I've been looking in the docs and in Answers for a solution to this problem. Say, for example, I want to look up a customer table with a rising ID field. Fine and dandy. But what happens if the customer's details change, for instance their address or phone changes? Splunk already has an event with this identifier, and won't re-index it as far as I can tell. But even if it did, you'd then have two events for the customer.
What needs to happen is to make the first event go away e.g. using | delete.
But I don't see anywhere that DB connect has this functionality. If the DB records change rarely, is there any other solution than giving this source it own index, and dropping the whole thing and re-indexing if there is one change?
So...what gives?
You have a couple of options.
1) DB Connect will re-index a changed row if the rising_column value for that row is higher than the last rising_column value read. Using a 'modificationTime' column as the rising_column would do here. Your query would then need to use the dedup
command to filter out duplicate rows.
2) Consider periodically reading the database in batch mode into a lookup file (or KV store). Each read would overwrite the existing lookup file so you'd only have the most recent data in Splunk.
Hello,
Can you please extend on how option 2) Consider periodically reading the database in batch mode into a lookup file (or KV store). Each read would overwrite the existing lookup file so you'd only have the most recent data in Splunk. could be implemented?

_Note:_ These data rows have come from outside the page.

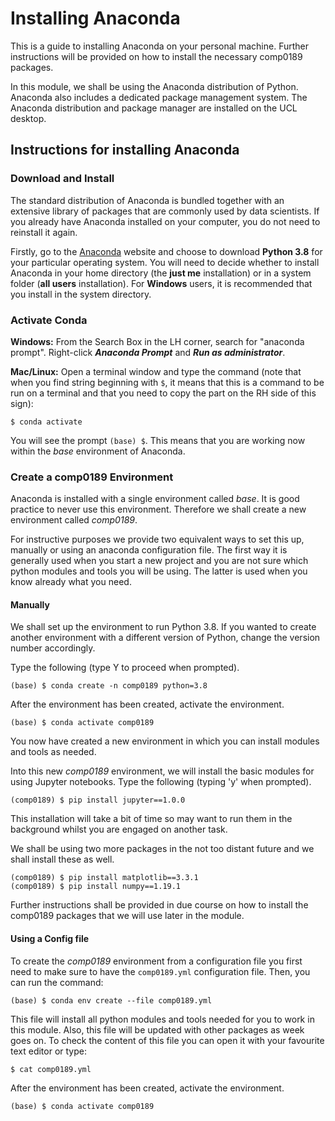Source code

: # Installing Anaconda

This is a guide to installing Anaconda on your personal machine. Further instructions will be provided on how to install the necessary comp0189 packages.

In this module, we shall be using the Anaconda distribution of Python. Anaconda also includes a dedicated package management system. The Anaconda distribution and package manager are installed on the UCL desktop.

## Instructions for installing Anaconda

### Download and Install

The standard distribution of Anaconda is bundled together with an extensive library of packages that are commonly used by data scientists. If you already have Anaconda installed on your computer, you do not need to reinstall it again.

Firstly, go to the [Anaconda](https://www.anaconda.com/distribution/) website and choose to download **Python 3.8** for your particular operating system. You will need to decide whether to install Anaconda in your home directory (the **just me** installation) or in a system folder (**all users** installation). For **Windows** users, it is recommended that you install in the system directory.

### Activate Conda

**Windows:** From the Search Box in the LH corner, search for "anaconda prompt". Right-click _**Anaconda Prompt**_ and _**Run as administrator**_.

**Mac/Linux:** Open a terminal window and type the command (note that when you find string beginning with `$`, it means that this is a command to be run on a terminal and that you need to copy the part on the RH side of this sign):

```
$ conda activate
```

You will see the prompt `(base) $`. This means that you are working now within the _base_ environment of Anaconda.

### Create a comp0189 Environment

Anaconda is installed with a single environment called _base_. It is good practice to never use this environment. Therefore we shall create a new environment called _comp0189_.

For instructive purposes we provide two equivalent ways to set this up, manually or using an anaconda configuration file. The first way it is generally used when you start a new project and you are not sure which python modules and tools you will be using. The latter is used when you know already what you need.

#### Manually

We shall set up the environment to run Python 3.8\. If you wanted to create another environment with a different version of Python, change the version number accordingly.

Type the following (type Y to proceed when prompted).

```
(base) $ conda create -n comp0189 python=3.8
```

After the environment has been created, activate the environment.

```
(base) $ conda activate comp0189
```

You now have created a new environment in which you can install modules and tools as needed.

Into this new _comp0189_ environment, we will install the basic modules for using Jupyter notebooks. Type the following (typing 'y' when prompted).

```
(comp0189) $ pip install jupyter==1.0.0
```

This installation will take a bit of time so may want to run them in the background whilst you are engaged on another task.

We shall be using two more packages in the not too distant future and we shall install these as well.

```
(comp0189) $ pip install matplotlib==3.3.1
(comp0189) $ pip install numpy==1.19.1
```

Further instructions shall be provided in due course on how to install the comp0189 packages that we will use later in the module.

#### Using a Config file

To create the _comp0189_ environment from a configuration file you first need to make sure to have the `comp0189.yml` configuration file. Then, you can run the command:

```
(base) $ conda env create --file comp0189.yml
```

This file will install all python modules and tools needed for you to work in this module. 
Also, this file will be updated with other packages as week goes on. To check the content of this file you can open it with your favourite text editor or type:

```
$ cat comp0189.yml
```

After the environment has been created, activate the environment.

```
(base) $ conda activate comp0189
```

You have a couple of options.
1) DB Connect will re-index a changed row if the rising_column value for that row is higher than the last rising_column value read. Using a 'modificationTime' column as the rising_column would do here. Your query would then need to use the dedup
command to filter out duplicate rows.
2) Consider periodically reading the database in batch mode into a lookup file (or KV store). Each read would overwrite the existing lookup file so you'd only have the most recent data in Splunk.